Says Tschakovsky: “All the physical therapy professionals that I have talked to, when asked what massage does, answer that it improves muscle blood flow and helps get rid of lactic acid.  Ours is the first study to challenge this and rigorously test its validity.”

A year later, in 2011 six Italian researchers presents a paper supporting the Queens study at a conference in Verona. This study titled Effect of different recovery modalities on lactic acid removal after a cycle exercise of heavy intensity, investigates the effect of five different recovery modalities (passive, active, sports massage, fascial release massage and passive stretching) on lactic acid removal and on maximum force output restoration after a fatiguing exercise on eight young active male participants using a cycle ergometer. No differences in metabolic, cardio-respiratory and EMG parameters were found among the five different sessions. Active recovery showed the lowest lactic acid values and the shortest recovery time compared to the other recovery modalities, among which no significant differences were found. Their conclusion? Although widely used after competitions or during training sessions, massage and passive stretching did not accelerate lactic acid removal, thus making questionable their administration instead of active recovery.

Do these studies spell the end of post-exercise massage? I don’t believe that is the case.

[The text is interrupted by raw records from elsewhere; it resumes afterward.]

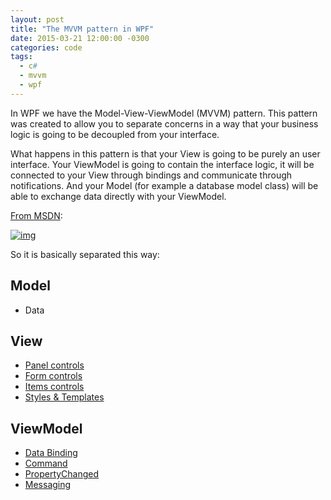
 ```yaml
---
layout: post
title: "The MVVM pattern in WPF"
date: 2015-03-21 12:00:00 -0300
categories: code
tags:
  - c#
  - mvvm
  - wpf
---
```

In WPF we have the Model-View-ViewModel (MVVM) pattern. This pattern was created to allow you to separate concerns in a way that your business logic is going to be decoupled from your interface.

What happens in this pattern is that your View is going to be purely an user interface. Your ViewModel is going to contain the interface logic, it will be connected to your View through bindings and communicate through notifications. And your Model (for example a database model class) will be able to exchange data directly with your ViewModel.

[From MSDN](https://msdn.microsoft.com/en-us/library/gg405484%28v=pandp.40%29.aspx):

[![img](https://brunolm.files.wordpress.com/2015/03/mvvm.png)](https://brunolm.files.wordpress.com/2015/03/mvvm.png)
<!--more-->

So it is basically separated this way:

## Model

  - Data


## View

  - [Panel controls](https://brunolm.wordpress.com/2015/03/10/wpf-controls-panels/)
  - [Form controls](https://brunolm.wordpress.com/2015/03/11/wpf-controls-form-controls/)
  - [Items controls](https://brunolm.wordpress.com/2015/03/11/wpf-controls-items-controls/)
  - [Styles &amp; Templates](https://brunolm.wordpress.com/2015/03/11/wpf-controls-styles-templates/)


## ViewModel

  - [Data Binding](https://brunolm.wordpress.com/2015/03/01/data-binding/)
  - [Command](https://brunolm.wordpress.com/2015/03/01/icommand-and-relaycommand/)
  - [PropertyChanged](https://brunolm.wordpress.com/2015/03/05/nuget-package-fody/)
  - [Messaging](https://brunolm.wordpress.com/2015/03/01/messaging-eventaggregator/)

Millions of cyclists, runners, dancers etc. will not be persuaded to give up massage as a result of research studies such as these. Massage does something for them and that is exactly the point. What exactly does massage do for them? Apparently not what we had thought it does. The common beliefs regarding lactic acid removal and restoration have reliably been shown to be false and anecdotal support does not equate to evidence-based therapy. Therefore future studies will have to investigate what massage does in fact do for athletes post-exercise.

As soon as I find the results of such research studies in cyberspace I will let you know.

References:

  1. Effect of different recovery modalities on lactic acid removal after a cycle exercise of heavy intensity http://air.unimi.it/handle/2434/166894
  2. Massage impairs postexercise muscle blood flow and “lactic acid” removal http://www.queensu.ca/news/articles/massage-after-exercise-myth-busted-queens-research-team
  3. Kolata, G 2006. Lactic Acid Is Not Muscles’ Foe, It’s Fuel http://www.nytimes.com/2006/05/16/health/nutrition/16run.html

Erika Kruger has been a massage therapist since 1998 and is currently studying towards an honours degree in psychology. She writes the Ingelyf / Somatalk blog ( http://somatalk.blogspot.com/ ) which explores ideas and examples of the body-mind relationship in a variety of fields including complementary and alternative health, the biomedical paradigm as well as in philosophy and psychology.